I got my Norwegian last name automatically and my parents, to exhibit their pride of heritage, had to give me a Norwegian first name as well. I don't share the pride, just the opposite, never think of myself as Norwegian or even Norwegian American, just American, and have abjured most of the Nordic trimmings: boiled potatoes, lutefisk, loud ugly sweaters, Edvard Grieg, skating, skiing, and those absurd delicate Christmas "cookies" that invariably get crushed in transport from your mom's house. Should've named me "Mike" like most of the people I play golf with.
But now the prideful Norwegians who begat me are gone and I find myself taking some gingerly steps into their, I mean our, cultural past. For example, I'm reading Rolvaag's Giants in the Earth. This is Ole Rolvaag, who went by O.E. Rolvaag, I presume because who would take Ole seriously as a novelist?— even if he was father to Karl, Minnesota's 31st governor. Giants in the Earth is one of the few books I was encouraged to read, because "it tells the story of your great grandparents' generation" homesteading, and I therefore declined. I assumed they encountered difficulties on the prairie that were overcome with the assistance of their Lutheran faith. Not interested.

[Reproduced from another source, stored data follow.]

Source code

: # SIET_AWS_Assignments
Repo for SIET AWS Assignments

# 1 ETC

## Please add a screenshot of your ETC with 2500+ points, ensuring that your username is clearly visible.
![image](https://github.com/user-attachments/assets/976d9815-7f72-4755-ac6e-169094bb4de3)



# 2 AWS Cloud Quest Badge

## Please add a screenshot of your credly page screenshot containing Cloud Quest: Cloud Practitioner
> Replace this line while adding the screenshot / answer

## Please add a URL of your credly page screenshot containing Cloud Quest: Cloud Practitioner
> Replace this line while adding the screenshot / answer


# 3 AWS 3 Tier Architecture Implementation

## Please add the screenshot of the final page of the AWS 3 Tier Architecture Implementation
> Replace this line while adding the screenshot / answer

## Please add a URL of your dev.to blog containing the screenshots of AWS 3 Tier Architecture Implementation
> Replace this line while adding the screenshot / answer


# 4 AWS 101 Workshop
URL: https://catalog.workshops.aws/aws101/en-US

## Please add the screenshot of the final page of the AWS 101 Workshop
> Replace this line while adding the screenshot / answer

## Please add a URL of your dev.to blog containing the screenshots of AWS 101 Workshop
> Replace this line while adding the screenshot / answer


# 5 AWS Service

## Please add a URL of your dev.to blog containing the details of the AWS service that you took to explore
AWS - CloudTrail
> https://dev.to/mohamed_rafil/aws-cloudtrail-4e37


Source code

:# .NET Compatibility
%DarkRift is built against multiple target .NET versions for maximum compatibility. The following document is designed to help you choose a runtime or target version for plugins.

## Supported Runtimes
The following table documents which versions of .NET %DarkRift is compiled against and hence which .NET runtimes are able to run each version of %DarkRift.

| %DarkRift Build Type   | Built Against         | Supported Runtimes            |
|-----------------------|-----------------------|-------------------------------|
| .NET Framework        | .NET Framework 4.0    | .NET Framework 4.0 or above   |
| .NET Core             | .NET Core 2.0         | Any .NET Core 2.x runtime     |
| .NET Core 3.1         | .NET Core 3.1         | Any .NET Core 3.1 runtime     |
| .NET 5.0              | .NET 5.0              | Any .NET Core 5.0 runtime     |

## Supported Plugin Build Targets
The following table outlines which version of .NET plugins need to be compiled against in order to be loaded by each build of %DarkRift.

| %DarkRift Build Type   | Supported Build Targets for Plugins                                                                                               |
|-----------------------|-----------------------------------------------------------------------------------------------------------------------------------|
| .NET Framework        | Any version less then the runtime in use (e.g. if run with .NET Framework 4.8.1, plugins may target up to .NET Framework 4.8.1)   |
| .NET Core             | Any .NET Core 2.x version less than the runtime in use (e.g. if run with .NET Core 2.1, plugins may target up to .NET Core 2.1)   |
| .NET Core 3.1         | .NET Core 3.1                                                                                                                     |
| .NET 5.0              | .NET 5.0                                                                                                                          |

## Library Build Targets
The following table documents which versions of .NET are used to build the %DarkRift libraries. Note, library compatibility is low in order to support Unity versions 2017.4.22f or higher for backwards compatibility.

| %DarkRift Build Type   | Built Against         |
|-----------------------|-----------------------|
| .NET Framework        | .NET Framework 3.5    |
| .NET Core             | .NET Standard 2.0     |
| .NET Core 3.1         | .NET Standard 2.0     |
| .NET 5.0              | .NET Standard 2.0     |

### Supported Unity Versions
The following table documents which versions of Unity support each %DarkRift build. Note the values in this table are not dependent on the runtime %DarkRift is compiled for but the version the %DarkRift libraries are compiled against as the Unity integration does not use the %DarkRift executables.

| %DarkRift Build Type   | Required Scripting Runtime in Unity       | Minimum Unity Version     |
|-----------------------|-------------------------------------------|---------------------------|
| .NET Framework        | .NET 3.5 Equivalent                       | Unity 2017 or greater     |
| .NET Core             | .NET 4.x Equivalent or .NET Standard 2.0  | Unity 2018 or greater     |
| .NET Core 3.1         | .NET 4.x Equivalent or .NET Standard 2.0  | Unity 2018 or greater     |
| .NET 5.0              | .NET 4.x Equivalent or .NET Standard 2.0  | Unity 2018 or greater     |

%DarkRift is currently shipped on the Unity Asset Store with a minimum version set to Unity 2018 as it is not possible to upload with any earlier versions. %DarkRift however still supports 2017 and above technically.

Boy, was I wrong, in pretty much the way anticipated by John Berryman, whose "Homage to Mistress Bradstreet" includes the lines:
Pioneering is not feeling well,
not Indians, beasts.
Not all their riddling can forestall
one leaving. Sam, your uncle has had to
go from us to live with God. 'Then Aunt went too?'
Dear, she does wait still.
Stricken: 'Oh. Then he takes us one by one.'
The introduction to my paperback edition describes how Rolvaag had emigrated from an island off the west coast of Norway, a fishing village within a few kilometers of the Arctic Circle. He traded the empty vista of the cold sea (if it was the time of year when the sun came up) for a similar view across endless and uninhabited prairie. It's not a mystery why the government gave the land away. One thing I hadn't anticipated is an undercurrent of marital discord. The leading characters are husband and wife: the man, Per Hansa, is competent, gung-ho, up to every challenge but only dimly conscious of the desolation felt by his wife, Beret, who, instead of admiring his pioneering skills, feels obliged to suppress countless resentments. She hadn't asked for this life. The passages concerning her despair, brought on by empty prairieland, are through her eyes, not his. To celebrate small victories against manifold hardships, the men of the settlement gather in a barn and get smashed on cheap whiskey. Hadn't anticipated that, either. "The story of your great grandparents," lol.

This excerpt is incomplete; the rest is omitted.